> [TASK OBJECTIVE]:
The answer must consist of every line from the entries that holds the word "urls".

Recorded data
▬▬▬
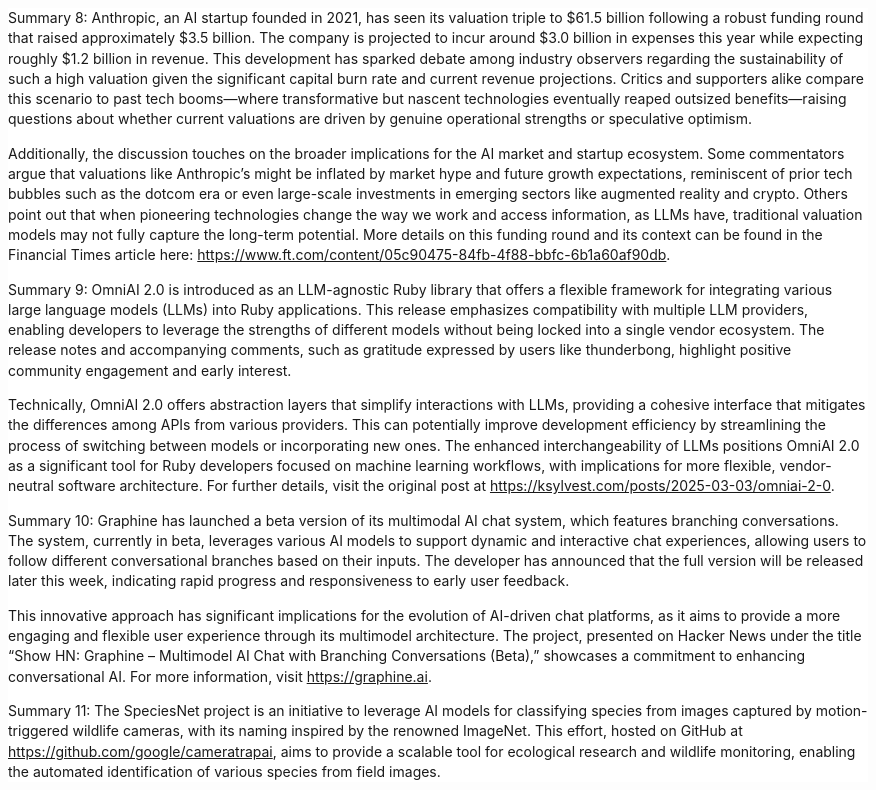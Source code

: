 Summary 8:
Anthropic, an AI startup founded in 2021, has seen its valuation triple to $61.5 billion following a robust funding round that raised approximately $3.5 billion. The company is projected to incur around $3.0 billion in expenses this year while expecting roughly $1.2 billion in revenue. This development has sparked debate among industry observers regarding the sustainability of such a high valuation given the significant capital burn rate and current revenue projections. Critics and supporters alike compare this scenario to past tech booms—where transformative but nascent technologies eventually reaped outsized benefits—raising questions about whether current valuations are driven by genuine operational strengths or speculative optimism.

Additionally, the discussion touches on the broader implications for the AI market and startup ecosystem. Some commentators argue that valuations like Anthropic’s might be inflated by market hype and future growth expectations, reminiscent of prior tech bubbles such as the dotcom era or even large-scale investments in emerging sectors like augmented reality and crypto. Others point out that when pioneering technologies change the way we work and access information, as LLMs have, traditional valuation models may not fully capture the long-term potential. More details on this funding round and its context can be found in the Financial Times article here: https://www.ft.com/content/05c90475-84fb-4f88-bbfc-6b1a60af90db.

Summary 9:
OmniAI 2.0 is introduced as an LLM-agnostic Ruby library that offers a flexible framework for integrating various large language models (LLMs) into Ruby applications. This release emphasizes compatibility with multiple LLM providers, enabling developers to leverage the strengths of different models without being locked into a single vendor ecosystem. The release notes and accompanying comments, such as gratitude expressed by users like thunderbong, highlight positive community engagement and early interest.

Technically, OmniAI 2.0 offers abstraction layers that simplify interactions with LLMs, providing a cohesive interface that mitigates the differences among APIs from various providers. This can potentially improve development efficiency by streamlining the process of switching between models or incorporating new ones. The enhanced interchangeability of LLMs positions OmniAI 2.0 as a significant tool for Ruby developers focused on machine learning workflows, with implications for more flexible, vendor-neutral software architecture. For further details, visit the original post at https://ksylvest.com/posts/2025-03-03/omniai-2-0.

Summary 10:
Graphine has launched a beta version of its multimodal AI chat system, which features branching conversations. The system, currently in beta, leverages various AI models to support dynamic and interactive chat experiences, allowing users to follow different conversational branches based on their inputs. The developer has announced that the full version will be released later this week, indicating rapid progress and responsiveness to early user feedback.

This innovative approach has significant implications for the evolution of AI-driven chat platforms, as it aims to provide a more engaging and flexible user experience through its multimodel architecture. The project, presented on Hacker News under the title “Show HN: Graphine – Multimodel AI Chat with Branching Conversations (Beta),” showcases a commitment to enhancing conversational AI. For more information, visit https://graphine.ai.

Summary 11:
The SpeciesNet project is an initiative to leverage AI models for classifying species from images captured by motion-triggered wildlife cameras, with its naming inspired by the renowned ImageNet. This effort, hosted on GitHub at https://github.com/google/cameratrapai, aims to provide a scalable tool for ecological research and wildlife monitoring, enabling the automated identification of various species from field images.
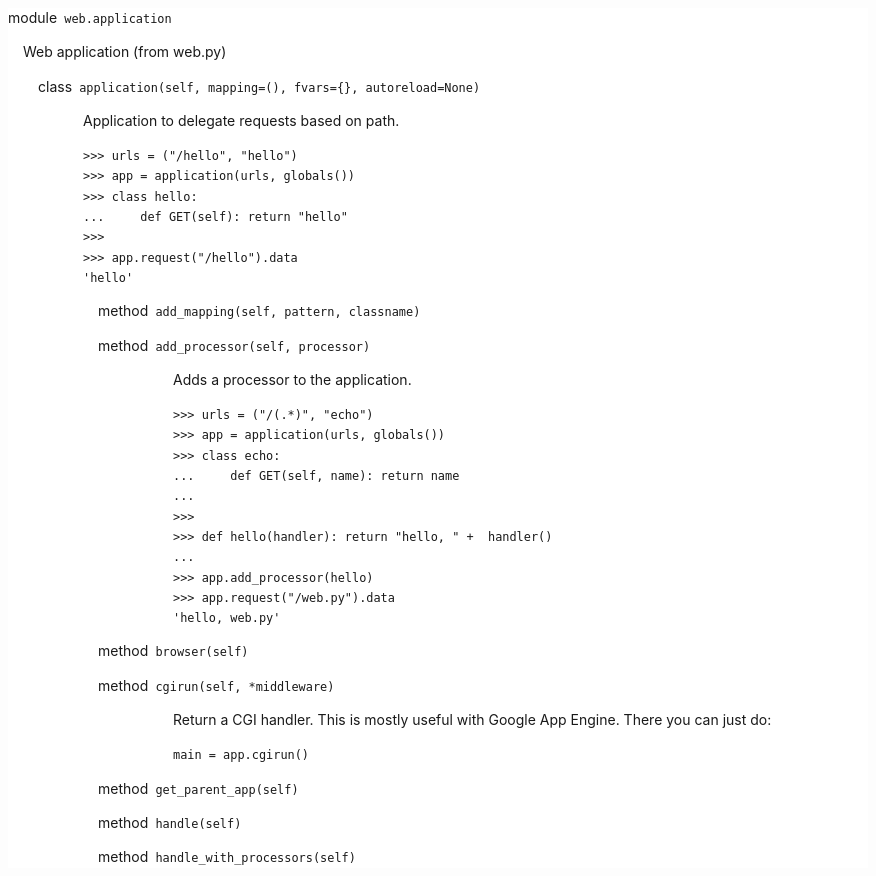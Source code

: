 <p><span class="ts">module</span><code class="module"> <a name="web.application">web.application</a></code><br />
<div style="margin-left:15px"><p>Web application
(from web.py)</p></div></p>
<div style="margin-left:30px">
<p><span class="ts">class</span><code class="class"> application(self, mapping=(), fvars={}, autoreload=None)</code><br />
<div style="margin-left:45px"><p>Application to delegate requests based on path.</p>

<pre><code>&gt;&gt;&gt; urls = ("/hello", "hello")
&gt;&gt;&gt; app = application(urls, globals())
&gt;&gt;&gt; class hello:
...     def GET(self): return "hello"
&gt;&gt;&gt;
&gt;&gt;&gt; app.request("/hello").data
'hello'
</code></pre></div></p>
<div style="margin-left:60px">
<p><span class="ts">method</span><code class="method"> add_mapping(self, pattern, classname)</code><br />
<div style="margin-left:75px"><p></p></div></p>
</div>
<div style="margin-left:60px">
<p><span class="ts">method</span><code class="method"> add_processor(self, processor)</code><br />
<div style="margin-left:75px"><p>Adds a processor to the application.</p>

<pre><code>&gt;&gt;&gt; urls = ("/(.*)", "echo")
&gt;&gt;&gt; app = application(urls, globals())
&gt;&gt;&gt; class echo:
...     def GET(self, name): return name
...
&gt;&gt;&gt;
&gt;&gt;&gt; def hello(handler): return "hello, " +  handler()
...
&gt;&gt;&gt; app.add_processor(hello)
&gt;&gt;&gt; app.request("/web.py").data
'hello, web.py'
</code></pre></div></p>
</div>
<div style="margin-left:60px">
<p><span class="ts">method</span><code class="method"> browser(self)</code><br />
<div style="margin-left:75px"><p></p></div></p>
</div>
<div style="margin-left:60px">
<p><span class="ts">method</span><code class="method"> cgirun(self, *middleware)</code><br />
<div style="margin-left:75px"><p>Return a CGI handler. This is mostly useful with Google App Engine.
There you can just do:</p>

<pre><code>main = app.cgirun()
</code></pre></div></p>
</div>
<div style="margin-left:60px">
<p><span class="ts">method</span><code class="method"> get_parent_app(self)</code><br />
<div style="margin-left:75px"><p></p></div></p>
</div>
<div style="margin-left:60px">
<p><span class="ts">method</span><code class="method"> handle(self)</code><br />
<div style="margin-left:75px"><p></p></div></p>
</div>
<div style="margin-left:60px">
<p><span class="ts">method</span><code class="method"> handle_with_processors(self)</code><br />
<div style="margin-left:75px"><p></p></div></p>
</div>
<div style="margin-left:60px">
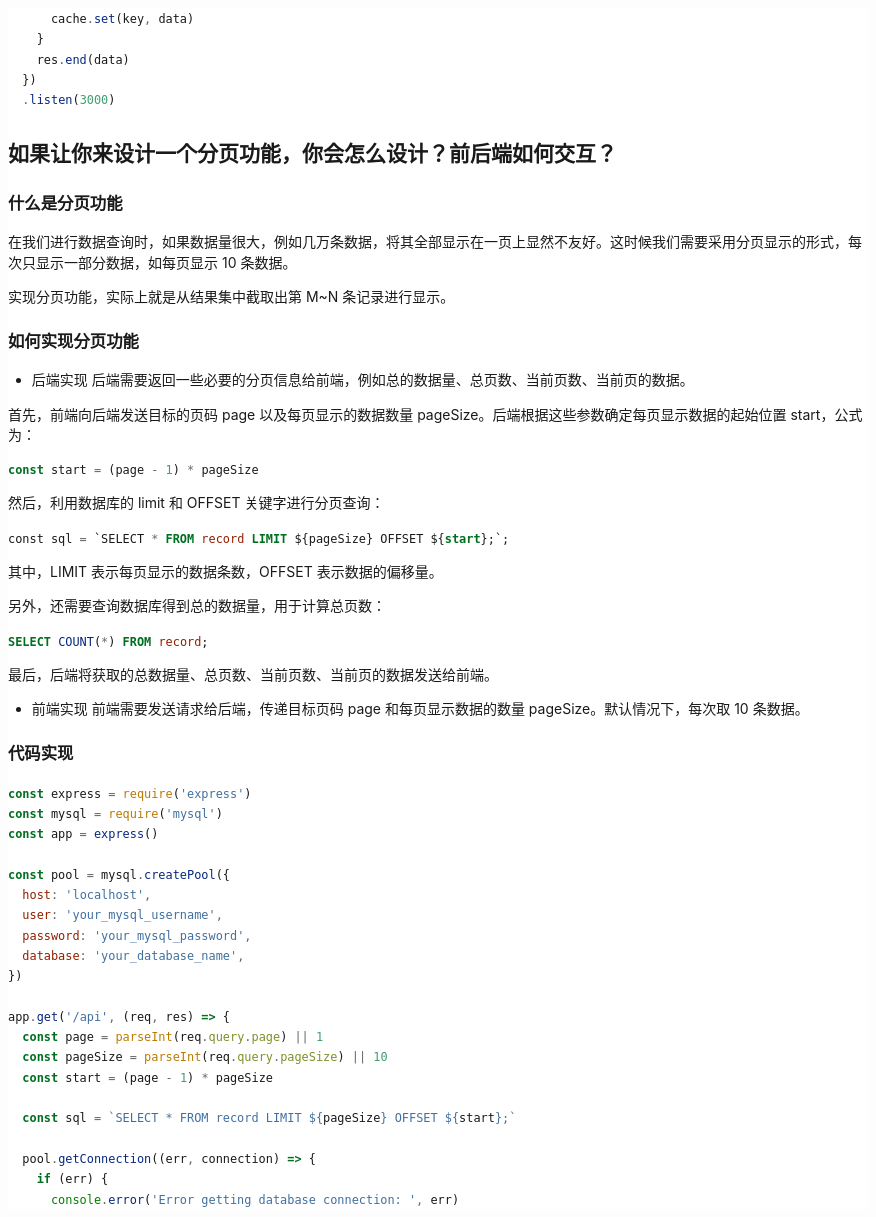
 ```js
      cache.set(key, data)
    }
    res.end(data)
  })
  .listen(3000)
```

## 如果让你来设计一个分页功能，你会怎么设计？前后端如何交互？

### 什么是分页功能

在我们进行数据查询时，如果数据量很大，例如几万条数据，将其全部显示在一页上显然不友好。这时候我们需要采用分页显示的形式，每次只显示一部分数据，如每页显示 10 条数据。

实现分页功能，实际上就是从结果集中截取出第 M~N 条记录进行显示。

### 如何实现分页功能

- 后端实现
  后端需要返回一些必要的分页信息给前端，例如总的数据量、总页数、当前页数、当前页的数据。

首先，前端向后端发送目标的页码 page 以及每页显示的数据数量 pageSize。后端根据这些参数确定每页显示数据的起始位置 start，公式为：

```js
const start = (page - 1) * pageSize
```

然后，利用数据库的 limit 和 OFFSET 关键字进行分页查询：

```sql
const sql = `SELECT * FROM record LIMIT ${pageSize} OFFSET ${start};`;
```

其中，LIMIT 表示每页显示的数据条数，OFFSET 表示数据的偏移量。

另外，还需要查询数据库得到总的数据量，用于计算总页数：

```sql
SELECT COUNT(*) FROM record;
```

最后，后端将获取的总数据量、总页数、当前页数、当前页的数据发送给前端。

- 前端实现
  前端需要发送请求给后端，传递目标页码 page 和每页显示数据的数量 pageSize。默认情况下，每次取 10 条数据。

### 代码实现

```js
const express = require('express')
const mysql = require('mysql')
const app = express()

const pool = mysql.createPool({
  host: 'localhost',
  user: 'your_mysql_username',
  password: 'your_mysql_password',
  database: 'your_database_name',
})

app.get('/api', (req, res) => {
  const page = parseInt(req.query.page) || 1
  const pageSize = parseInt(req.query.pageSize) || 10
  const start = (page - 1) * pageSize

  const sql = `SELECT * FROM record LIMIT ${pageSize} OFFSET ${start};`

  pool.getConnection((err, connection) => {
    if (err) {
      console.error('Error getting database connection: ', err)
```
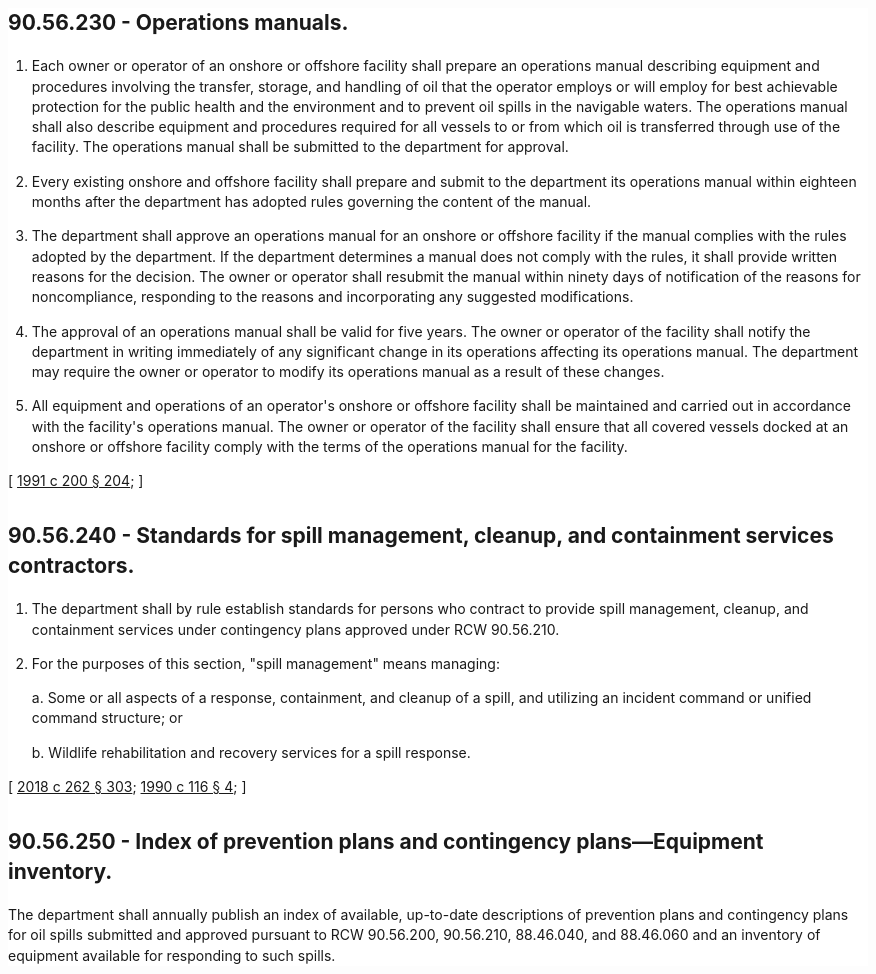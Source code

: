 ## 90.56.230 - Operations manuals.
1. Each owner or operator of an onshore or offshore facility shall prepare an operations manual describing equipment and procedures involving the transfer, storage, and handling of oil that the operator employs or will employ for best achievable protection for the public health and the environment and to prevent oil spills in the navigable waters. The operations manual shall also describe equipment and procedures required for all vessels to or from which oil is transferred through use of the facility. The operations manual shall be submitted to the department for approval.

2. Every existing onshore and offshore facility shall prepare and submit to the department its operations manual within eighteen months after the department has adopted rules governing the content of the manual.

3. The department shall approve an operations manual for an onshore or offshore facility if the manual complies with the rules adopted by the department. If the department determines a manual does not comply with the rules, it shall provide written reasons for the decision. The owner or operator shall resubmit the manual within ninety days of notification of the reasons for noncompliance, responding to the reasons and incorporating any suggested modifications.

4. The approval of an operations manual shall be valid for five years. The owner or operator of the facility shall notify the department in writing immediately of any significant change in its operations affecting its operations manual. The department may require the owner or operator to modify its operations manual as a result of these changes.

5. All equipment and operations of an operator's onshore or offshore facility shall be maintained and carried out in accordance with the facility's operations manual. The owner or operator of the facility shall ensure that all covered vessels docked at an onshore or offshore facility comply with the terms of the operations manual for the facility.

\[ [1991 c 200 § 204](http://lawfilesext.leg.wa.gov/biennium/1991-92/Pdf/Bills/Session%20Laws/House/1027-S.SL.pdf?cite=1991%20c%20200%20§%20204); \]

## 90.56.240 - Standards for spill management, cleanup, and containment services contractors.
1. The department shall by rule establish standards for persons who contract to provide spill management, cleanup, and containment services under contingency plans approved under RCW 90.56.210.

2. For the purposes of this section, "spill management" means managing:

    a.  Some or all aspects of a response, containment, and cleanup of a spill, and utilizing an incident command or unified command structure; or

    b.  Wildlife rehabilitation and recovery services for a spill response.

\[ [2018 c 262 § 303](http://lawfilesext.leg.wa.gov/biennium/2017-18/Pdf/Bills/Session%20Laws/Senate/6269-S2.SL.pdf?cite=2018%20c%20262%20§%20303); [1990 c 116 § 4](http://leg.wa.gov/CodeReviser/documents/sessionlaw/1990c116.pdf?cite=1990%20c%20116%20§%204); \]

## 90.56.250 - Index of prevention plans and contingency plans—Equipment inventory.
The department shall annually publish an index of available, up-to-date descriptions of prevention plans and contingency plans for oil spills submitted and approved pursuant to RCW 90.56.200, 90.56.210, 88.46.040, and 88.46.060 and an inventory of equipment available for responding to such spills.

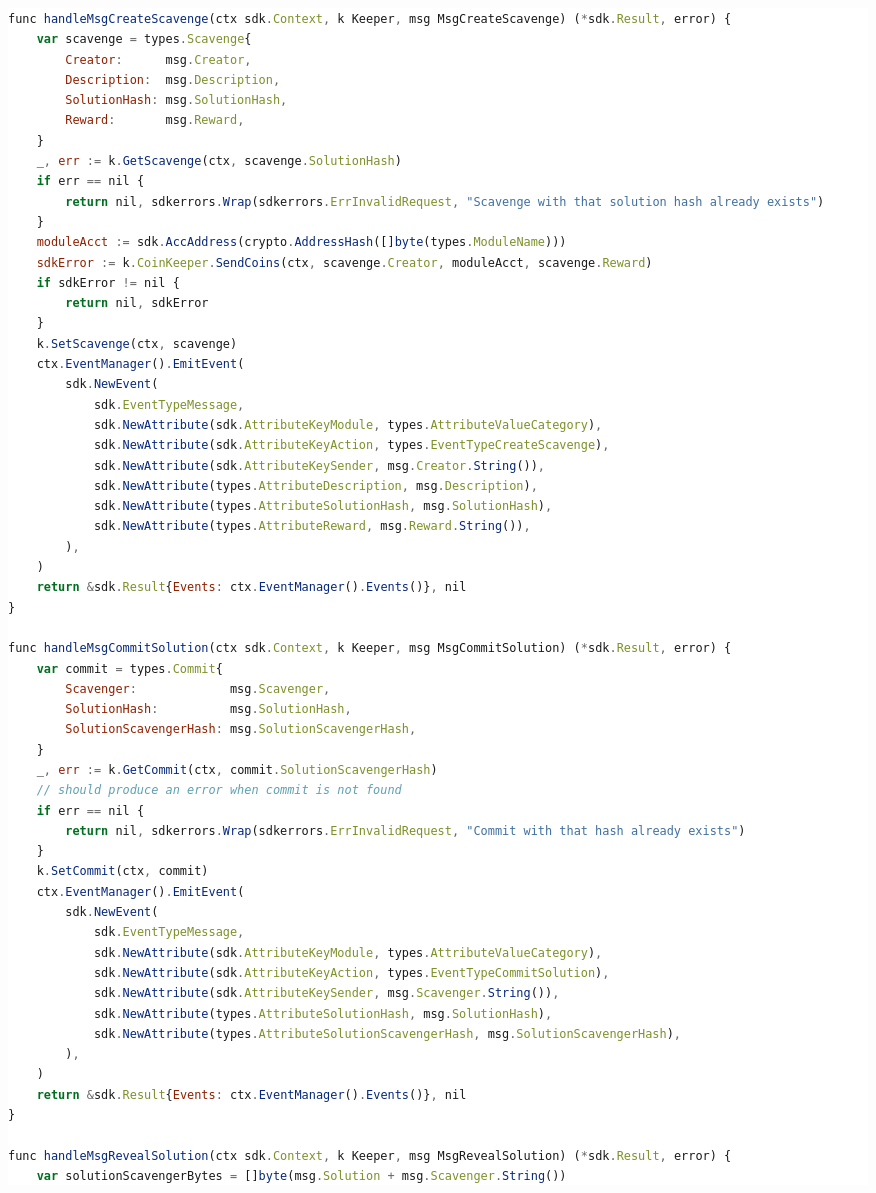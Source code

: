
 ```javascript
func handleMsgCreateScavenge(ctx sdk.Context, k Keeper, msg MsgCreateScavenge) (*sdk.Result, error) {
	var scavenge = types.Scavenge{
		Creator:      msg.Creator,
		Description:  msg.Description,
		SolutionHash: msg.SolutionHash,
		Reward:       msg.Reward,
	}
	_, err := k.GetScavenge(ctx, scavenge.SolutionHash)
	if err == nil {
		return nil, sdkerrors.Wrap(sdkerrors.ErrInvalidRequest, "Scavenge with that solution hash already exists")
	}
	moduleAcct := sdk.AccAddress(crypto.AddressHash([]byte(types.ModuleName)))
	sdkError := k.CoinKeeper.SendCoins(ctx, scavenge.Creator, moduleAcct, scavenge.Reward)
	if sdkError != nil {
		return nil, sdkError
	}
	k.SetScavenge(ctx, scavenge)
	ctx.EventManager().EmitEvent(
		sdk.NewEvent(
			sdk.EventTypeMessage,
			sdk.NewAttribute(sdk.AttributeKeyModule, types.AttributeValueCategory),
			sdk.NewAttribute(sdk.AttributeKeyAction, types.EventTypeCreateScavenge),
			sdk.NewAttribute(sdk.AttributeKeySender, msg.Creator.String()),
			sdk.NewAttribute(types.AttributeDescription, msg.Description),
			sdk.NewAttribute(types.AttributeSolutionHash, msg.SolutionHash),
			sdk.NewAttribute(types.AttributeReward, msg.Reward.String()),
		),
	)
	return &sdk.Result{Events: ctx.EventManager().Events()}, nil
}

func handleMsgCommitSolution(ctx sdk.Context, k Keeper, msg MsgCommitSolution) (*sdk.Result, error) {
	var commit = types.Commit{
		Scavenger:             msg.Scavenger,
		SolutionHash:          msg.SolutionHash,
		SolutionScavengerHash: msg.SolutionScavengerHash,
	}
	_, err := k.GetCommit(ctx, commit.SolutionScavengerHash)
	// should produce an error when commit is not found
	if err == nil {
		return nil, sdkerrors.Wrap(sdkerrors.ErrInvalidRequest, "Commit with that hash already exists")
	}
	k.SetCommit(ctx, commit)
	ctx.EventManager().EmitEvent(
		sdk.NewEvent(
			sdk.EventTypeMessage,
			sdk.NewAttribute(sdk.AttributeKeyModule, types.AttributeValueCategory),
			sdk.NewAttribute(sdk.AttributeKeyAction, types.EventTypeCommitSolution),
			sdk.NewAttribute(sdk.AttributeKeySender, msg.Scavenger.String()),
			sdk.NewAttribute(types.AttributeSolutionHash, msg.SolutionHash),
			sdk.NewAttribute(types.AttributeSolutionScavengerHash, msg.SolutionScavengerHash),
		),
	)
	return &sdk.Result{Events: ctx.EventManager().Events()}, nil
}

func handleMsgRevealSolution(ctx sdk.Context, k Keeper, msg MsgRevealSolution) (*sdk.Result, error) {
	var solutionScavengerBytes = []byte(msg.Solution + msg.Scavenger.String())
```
▬▬▬
> [RESULT OF THE TASK]:
<pre><code>&gt;&gt;&gt; urls = ("/hello", "hello")
&gt;&gt;&gt; app = application(urls, globals())
<pre><code>&gt;&gt;&gt; urls = ("/(.*)", "echo")
&gt;&gt;&gt; app = application(urls, globals())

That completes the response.